▶ Try it
State how many lines in the listing below include the word "project". Give nothing but the number.

▶ Records to use
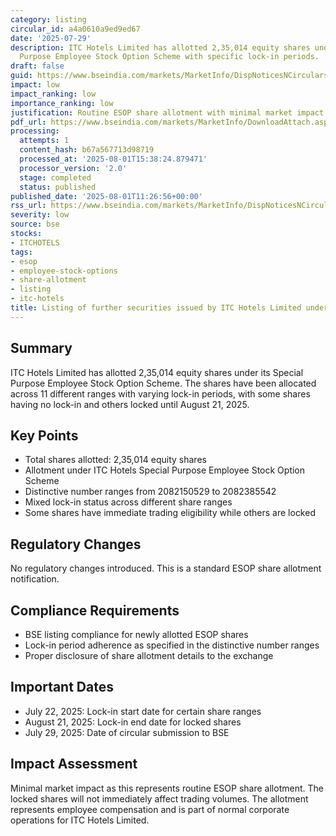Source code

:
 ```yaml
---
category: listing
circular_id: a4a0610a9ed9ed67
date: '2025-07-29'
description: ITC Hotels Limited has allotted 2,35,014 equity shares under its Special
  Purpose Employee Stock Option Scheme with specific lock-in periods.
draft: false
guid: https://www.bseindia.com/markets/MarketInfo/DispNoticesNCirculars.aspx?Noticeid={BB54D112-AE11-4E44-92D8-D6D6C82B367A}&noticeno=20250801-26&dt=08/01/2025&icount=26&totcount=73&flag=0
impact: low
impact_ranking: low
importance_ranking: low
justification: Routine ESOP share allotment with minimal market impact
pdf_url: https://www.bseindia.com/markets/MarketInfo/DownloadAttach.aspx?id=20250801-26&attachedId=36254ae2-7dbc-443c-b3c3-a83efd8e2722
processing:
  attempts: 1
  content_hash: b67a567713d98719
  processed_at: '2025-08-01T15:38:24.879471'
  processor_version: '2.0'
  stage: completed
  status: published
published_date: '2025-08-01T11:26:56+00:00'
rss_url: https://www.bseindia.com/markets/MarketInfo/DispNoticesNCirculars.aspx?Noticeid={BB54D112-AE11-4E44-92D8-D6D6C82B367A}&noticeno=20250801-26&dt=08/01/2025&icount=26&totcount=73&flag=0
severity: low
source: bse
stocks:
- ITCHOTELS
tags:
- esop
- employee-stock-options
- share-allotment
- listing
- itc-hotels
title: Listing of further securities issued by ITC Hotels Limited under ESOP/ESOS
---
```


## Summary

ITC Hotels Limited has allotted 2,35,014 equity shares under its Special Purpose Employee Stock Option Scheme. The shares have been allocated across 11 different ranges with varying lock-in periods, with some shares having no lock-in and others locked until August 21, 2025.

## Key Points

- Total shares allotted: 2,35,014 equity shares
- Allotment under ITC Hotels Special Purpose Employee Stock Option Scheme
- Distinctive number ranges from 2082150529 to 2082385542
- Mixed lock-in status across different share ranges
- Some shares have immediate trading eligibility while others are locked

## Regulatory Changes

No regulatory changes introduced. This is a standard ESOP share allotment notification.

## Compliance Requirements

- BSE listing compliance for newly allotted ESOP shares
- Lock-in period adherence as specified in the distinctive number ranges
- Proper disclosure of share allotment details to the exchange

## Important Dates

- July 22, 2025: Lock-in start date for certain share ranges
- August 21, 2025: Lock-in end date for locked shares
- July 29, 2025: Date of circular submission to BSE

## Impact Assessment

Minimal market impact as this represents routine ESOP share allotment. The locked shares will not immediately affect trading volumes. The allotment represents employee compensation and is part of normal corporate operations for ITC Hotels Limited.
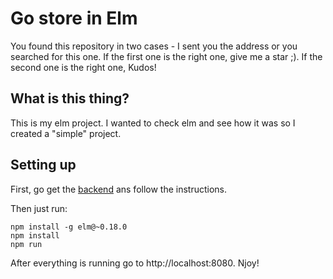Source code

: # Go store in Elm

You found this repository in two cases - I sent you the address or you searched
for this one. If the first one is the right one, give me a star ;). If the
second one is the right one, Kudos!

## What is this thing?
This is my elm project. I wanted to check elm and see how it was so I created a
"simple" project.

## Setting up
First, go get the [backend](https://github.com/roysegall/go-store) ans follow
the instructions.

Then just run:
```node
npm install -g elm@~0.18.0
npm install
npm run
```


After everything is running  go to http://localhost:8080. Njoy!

▶ Output for this exercise
2